Basayev became the supreme leader of the Mujahadeen forces of the Caucasus, the more radical wing of the Chechen insurgency.

He was responsible for a number of guerrilla attacks, most notoriously that of the Beslan seige, which led to the deaths of 385 people - most of them children. He was killed during a Russian counter-insurgency operation in 2007.

'Good men'

Aliyev is in full swing now happily stroking his long beard as he lists his former associates. His wife darts silently in and out of the room laden with trays of tea and sweet meats.


"I knew Maskhadov too," he says. Aslan Khalid Alieyevich Maskhadov was the third president of the Republic of Chechnya Ichkeria. He is credited with finishing the work Dudayev started, namely victory in the first Chechen war. 


In September and October 1999, a series of apartment bombings in Russia blamed on Chechen rebels were used by Moscow as a pretext for launching another conflict. At the start of the second Chechen war, Maskhadov returned to leading a guerrilla resistance against the Russian army, but within a year the Russians had seized the Chechen capital and established direct rule.


Like those who had led the bloody independence movement before him, Maskhadov was killed by Russian forces in northern Chechnya in 2005.


"They were all good men, well educated, wise, respectful, modest ... If I could find any more adjectives, then I would," Aliyev tells us.


The ghosts of Chechen separatists' failed bid for independence still haunt the poet. Counter-terrorism operations in the Caucasus are centuries old, he reminds us. 


The Turks, Cossacks and Bolsheviks all attempted to impose their own rule on the region and were all met with fierce resistance.

Ghosts of the past


"Can the current insurgency still be regarded a 'resistance' movement?" I ask. 

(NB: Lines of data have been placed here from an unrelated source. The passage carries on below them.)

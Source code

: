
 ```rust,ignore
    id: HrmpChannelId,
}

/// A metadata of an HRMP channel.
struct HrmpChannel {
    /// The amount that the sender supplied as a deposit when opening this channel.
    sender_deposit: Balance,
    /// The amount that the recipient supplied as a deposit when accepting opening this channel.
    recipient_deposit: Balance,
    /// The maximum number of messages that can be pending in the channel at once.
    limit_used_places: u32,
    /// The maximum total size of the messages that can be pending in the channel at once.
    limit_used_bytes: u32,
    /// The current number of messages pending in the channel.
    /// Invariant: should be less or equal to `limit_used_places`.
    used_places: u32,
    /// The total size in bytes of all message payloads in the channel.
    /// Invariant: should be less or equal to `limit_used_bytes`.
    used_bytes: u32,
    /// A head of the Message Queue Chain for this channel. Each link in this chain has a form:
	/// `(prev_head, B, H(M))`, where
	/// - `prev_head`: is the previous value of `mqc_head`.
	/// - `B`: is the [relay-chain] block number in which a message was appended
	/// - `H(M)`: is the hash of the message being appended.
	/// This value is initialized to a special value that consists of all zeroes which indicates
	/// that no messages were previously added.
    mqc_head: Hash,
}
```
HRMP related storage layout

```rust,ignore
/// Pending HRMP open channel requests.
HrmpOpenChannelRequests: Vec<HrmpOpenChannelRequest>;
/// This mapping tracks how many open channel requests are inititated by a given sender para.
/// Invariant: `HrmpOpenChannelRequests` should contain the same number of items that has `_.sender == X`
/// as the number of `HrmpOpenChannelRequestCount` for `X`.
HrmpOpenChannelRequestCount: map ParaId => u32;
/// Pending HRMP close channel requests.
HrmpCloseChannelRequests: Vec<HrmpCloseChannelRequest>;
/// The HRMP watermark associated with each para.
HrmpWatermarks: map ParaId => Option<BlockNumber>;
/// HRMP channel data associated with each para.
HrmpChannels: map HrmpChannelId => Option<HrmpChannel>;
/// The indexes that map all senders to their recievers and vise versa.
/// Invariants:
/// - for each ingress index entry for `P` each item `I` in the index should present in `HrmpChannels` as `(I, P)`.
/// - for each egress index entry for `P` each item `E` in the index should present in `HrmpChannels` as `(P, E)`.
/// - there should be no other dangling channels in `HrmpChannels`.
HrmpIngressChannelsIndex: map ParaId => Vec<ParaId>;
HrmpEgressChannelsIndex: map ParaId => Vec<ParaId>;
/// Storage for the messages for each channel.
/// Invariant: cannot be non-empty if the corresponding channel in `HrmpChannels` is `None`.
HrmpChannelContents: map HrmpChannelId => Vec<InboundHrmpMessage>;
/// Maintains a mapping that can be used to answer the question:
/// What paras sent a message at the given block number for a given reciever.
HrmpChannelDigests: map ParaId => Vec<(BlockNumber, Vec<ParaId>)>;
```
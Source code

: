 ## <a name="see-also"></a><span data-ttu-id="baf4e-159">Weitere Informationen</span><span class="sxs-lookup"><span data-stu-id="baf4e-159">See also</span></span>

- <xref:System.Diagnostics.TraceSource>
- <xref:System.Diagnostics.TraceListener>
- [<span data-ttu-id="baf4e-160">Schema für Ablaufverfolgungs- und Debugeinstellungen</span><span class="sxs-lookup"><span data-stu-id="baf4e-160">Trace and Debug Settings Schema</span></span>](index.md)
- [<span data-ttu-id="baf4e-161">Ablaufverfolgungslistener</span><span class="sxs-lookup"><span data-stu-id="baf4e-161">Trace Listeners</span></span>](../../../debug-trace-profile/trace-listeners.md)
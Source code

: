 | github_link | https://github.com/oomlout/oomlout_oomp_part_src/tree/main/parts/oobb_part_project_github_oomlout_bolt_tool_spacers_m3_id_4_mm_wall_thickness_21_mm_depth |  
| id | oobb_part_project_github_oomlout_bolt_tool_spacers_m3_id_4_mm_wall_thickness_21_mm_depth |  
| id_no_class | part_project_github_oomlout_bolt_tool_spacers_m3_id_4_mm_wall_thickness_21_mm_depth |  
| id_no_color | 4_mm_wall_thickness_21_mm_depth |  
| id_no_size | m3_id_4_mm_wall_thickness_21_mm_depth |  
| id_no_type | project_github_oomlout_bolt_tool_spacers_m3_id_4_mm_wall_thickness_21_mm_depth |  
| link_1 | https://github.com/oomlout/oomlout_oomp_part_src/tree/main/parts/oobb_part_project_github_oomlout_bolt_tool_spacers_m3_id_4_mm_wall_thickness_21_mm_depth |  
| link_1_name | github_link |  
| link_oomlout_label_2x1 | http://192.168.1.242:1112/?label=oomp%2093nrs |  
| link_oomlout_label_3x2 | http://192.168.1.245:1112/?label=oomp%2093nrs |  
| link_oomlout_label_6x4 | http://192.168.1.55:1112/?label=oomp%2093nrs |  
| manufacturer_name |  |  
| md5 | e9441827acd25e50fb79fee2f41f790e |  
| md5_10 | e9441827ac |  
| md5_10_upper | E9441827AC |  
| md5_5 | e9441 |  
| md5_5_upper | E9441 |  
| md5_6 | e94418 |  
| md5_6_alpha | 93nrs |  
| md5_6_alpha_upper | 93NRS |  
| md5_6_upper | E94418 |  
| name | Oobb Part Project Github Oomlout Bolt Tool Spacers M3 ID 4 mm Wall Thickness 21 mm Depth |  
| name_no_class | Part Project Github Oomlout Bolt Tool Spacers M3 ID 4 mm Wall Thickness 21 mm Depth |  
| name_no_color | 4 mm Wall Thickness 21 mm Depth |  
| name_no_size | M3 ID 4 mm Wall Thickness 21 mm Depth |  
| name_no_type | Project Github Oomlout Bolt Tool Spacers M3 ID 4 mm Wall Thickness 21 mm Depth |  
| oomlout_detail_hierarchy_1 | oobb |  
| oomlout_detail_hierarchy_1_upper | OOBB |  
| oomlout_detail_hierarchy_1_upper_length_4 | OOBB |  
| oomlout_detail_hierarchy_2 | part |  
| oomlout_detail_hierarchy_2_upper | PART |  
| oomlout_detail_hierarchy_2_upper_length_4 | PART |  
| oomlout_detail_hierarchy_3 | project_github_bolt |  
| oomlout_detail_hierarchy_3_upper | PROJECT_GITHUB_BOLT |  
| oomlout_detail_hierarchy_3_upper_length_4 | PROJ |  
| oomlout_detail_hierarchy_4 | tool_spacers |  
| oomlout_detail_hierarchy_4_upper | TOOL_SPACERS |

Aliyev pauses in thought. He knows all too well how dangerous it is to give answers that could expose sympathies with today's fighters. A few years ago he was given an eight-year suspended sentence for having "rebel connections".


I question him again.


What motivates today's fighters? Is it the desire to impose sharia law in the Caucasus? Is it the hope of establishing an independent Islamic state? Or something else?


Aliyev purses his lips to answer. Suddenly all the lights in the apartment go out. We're in pitch darkness. The heavy rain has short-circuited the power. Within seconds Aliyev’s wife breezes in with a candle and puts it in front of her husband, the light flickering on his wrinkled face.


I ask the question again. What are the insurgents fighting for? Again he begins to form an answer, but before he can utter a word the phone rings loudly, startling us all. It's for Aliyev. When he returns he is in no mood for politics. It's time for a candlelit poetry session.


He launches into a verse about the ghosts of the past, ghosts that have the power to heal, ghosts that possess the "medicine of freedom".


His words reveal more about centuries of conflict than any political discussion, but the sad fact is that not one of the poet's ghosts, none of the catalogue of dead rebel fighters, had the power to heal wounds and bring peace to the Caucasus. 


The violent independence movement unleashed more violence; a bitter cycle of insurgency and counter-insurgency, repression and resistance.


"I'm a proud person," Aliyev says. "Why after 100 years do Russians need to feed us? I'm ashamed they have been providing for us. I would rather eat my bread and live on my own.


"Face to face you can't see a face," he continues, quoting the Russian poet, Yesenin.


"You can only see the ground from a distance. In the same way it's difficult for us to see clearly what's happened most recently. Only time will judge Vladimir Putin [Russia's prime minister] and the Chechen rebels."


But the truth is history, and Russian state history at least, has already judged the rebels as criminals deserving nothing short of death.